Records shown below:
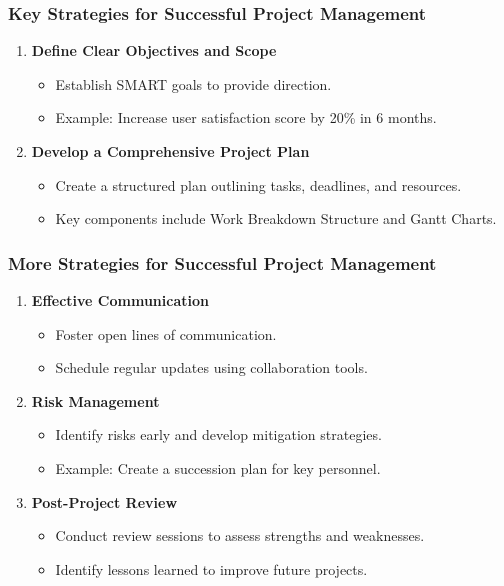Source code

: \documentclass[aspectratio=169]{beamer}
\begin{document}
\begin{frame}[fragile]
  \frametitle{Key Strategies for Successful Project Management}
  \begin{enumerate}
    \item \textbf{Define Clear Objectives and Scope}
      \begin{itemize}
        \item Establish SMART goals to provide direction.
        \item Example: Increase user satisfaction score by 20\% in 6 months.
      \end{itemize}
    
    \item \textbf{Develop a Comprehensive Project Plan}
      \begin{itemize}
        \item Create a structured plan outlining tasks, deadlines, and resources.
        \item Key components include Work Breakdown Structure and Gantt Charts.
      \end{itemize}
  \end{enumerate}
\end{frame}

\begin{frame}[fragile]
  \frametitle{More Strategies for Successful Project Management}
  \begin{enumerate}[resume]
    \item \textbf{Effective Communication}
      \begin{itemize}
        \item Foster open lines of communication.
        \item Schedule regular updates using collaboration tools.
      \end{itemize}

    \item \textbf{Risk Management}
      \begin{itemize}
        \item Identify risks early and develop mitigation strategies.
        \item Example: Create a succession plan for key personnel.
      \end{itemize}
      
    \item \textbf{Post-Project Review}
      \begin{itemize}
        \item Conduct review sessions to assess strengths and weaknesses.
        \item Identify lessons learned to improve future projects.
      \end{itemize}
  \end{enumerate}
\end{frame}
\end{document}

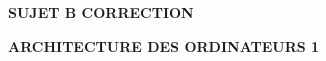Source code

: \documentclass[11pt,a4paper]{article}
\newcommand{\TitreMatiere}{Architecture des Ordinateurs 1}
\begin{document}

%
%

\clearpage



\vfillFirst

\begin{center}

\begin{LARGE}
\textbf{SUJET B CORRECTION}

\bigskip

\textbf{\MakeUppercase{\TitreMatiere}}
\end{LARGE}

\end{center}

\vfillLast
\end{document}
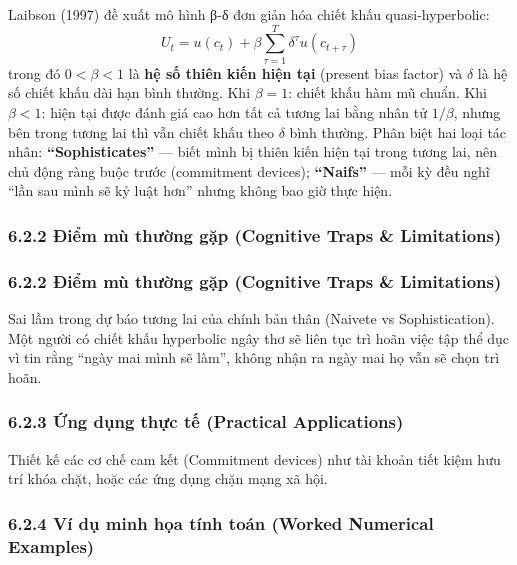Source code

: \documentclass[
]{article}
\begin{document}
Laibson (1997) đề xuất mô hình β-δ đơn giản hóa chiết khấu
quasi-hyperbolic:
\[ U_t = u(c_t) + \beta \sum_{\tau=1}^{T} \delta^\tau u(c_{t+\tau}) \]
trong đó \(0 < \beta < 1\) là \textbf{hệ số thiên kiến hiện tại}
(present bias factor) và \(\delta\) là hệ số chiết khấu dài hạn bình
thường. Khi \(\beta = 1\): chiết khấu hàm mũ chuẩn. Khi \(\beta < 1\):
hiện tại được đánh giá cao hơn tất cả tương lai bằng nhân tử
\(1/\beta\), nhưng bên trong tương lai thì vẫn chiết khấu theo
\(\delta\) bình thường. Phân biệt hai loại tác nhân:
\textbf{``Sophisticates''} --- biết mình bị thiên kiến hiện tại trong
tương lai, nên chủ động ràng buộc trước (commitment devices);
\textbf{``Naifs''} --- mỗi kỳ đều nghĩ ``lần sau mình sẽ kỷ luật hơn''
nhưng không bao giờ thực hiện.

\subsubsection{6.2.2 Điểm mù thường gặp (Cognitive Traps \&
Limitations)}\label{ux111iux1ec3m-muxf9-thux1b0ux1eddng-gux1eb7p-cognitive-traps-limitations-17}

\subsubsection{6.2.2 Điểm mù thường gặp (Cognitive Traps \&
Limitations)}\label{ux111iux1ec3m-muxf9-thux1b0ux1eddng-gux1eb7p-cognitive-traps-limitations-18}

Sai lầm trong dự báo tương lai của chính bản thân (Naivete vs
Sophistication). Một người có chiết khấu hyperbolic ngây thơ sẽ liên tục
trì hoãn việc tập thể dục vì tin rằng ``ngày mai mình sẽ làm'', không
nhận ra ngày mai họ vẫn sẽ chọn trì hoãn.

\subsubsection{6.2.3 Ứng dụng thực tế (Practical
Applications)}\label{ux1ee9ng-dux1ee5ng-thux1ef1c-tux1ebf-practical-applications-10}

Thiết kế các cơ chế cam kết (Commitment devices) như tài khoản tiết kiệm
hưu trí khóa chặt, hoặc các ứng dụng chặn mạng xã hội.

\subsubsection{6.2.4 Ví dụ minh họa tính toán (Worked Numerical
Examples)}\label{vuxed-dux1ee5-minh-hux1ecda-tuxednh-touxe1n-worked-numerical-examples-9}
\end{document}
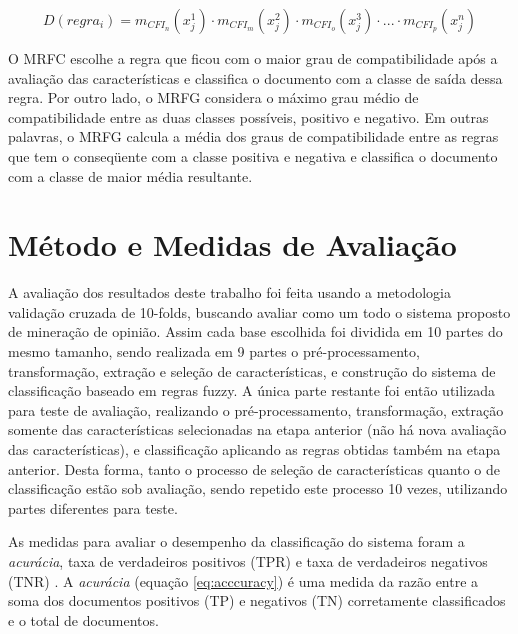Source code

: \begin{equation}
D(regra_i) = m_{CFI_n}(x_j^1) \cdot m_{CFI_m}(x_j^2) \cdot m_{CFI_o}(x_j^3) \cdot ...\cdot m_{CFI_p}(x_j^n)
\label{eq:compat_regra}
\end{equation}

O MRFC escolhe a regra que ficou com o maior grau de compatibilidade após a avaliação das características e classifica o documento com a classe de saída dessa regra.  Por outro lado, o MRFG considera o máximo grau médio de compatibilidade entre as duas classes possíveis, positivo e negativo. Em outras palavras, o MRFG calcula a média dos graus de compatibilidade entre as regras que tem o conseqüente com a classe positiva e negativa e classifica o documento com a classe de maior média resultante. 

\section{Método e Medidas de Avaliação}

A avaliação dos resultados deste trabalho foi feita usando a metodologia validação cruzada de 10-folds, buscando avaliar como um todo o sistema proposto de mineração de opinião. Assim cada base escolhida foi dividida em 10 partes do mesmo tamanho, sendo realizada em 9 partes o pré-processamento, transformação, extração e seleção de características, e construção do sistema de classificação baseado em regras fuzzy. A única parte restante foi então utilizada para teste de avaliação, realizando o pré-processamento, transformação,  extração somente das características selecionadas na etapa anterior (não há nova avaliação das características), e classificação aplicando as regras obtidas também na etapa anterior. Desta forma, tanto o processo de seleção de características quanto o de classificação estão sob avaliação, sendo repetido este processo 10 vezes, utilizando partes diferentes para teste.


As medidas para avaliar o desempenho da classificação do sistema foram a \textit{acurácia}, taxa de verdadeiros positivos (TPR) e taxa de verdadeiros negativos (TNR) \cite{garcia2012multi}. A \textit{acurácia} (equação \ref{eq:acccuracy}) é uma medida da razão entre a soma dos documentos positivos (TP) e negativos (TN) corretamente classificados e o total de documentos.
End of Records shown.
Records shown below:
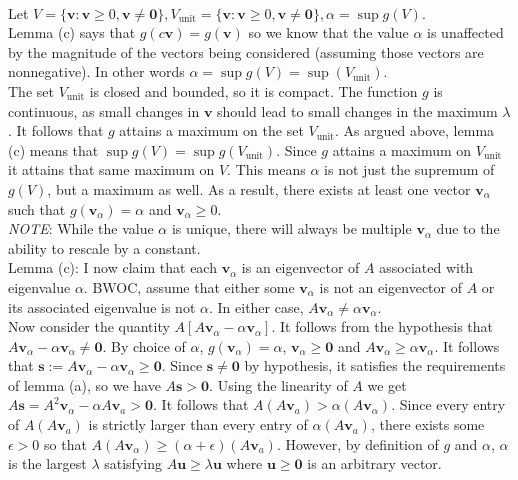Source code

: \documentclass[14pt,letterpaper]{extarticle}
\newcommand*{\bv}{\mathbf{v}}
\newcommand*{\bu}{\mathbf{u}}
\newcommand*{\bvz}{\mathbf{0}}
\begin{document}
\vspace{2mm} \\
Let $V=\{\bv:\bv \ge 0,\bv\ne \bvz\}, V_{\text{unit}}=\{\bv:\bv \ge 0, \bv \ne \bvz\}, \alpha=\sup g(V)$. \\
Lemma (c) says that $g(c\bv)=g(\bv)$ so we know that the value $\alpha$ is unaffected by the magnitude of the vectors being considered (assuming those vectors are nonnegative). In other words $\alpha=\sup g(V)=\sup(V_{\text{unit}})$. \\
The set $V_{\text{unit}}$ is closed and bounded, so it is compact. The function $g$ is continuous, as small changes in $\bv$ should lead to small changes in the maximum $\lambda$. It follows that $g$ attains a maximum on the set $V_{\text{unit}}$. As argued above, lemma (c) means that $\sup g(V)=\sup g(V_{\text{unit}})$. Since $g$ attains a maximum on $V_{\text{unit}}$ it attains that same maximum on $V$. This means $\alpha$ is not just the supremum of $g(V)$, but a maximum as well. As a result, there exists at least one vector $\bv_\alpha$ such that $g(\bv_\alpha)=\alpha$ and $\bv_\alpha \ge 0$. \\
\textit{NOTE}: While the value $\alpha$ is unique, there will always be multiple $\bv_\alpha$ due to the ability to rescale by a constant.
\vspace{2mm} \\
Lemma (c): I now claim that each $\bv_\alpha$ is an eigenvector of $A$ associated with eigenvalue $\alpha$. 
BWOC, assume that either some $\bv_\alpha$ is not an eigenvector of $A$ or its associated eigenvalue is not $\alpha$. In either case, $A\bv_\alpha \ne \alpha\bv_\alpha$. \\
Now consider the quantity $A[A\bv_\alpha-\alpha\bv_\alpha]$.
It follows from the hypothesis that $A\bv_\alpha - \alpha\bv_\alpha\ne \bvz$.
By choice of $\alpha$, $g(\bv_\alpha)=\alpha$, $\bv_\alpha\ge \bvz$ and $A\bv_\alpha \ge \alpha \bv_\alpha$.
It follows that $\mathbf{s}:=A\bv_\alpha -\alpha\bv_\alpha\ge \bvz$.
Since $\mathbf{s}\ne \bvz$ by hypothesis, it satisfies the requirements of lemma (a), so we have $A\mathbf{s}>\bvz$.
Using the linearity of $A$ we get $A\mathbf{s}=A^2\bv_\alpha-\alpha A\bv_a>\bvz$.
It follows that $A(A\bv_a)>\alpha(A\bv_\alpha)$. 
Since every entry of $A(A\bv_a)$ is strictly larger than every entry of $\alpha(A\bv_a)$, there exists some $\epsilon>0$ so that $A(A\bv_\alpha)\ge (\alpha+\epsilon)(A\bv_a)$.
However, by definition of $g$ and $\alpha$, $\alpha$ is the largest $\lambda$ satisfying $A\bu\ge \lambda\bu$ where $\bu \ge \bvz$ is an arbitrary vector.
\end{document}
End of Records shown.
Records shown below:
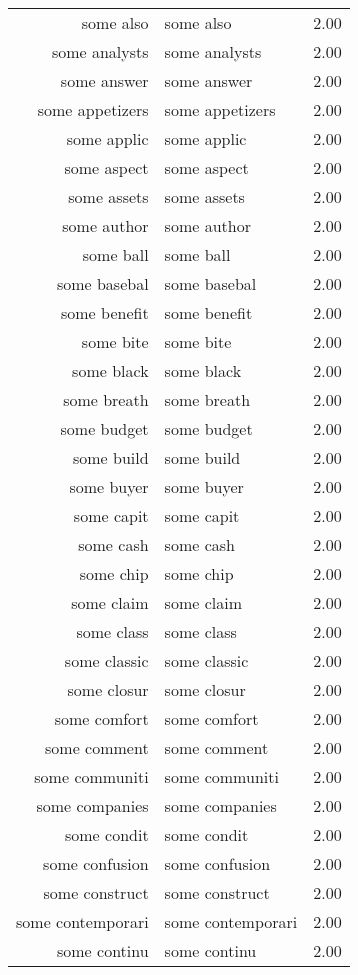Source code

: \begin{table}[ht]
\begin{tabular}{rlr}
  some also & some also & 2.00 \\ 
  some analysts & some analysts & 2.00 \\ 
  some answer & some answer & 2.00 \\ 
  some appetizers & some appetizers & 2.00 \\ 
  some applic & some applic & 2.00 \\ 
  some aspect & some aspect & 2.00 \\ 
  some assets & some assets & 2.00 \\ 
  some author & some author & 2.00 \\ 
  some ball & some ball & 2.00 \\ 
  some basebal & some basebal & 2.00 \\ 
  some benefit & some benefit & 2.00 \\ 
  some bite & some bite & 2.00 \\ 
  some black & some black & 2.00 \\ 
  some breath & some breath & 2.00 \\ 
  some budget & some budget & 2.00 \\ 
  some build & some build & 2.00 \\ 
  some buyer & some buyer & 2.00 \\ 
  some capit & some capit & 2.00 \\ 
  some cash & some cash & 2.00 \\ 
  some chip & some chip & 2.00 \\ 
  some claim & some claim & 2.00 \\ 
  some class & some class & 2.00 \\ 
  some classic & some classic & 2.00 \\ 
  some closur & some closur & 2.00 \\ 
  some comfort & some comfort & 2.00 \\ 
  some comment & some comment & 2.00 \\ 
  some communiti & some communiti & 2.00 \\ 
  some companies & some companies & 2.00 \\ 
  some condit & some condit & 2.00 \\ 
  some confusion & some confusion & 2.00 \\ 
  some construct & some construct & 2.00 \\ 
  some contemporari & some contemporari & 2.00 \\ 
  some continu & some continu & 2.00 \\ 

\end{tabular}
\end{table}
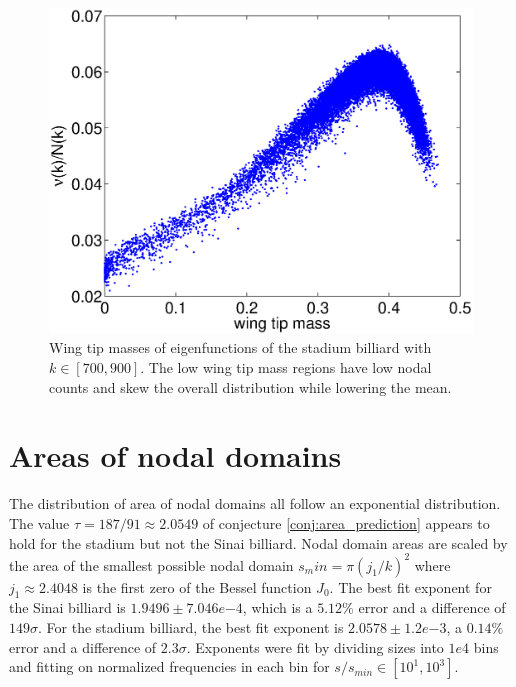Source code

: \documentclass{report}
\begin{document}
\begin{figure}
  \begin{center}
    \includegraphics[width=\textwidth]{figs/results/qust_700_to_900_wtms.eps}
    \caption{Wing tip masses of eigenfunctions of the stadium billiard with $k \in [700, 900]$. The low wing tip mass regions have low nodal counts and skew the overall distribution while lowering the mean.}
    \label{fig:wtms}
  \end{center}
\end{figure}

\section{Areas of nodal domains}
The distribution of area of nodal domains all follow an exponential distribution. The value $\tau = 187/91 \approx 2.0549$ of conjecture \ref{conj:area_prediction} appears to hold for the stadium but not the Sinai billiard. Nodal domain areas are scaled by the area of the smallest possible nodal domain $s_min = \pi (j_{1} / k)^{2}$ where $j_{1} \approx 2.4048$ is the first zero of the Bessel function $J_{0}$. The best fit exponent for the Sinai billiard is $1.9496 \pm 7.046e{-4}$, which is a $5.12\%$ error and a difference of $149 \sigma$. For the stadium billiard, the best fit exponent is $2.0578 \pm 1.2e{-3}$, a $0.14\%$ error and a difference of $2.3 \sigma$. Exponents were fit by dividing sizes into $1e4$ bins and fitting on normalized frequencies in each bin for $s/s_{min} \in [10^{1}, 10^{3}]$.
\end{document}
End of Records shown.
In the records above, how many lines include "hoãn"? Reply only with the number.

Answer area: 2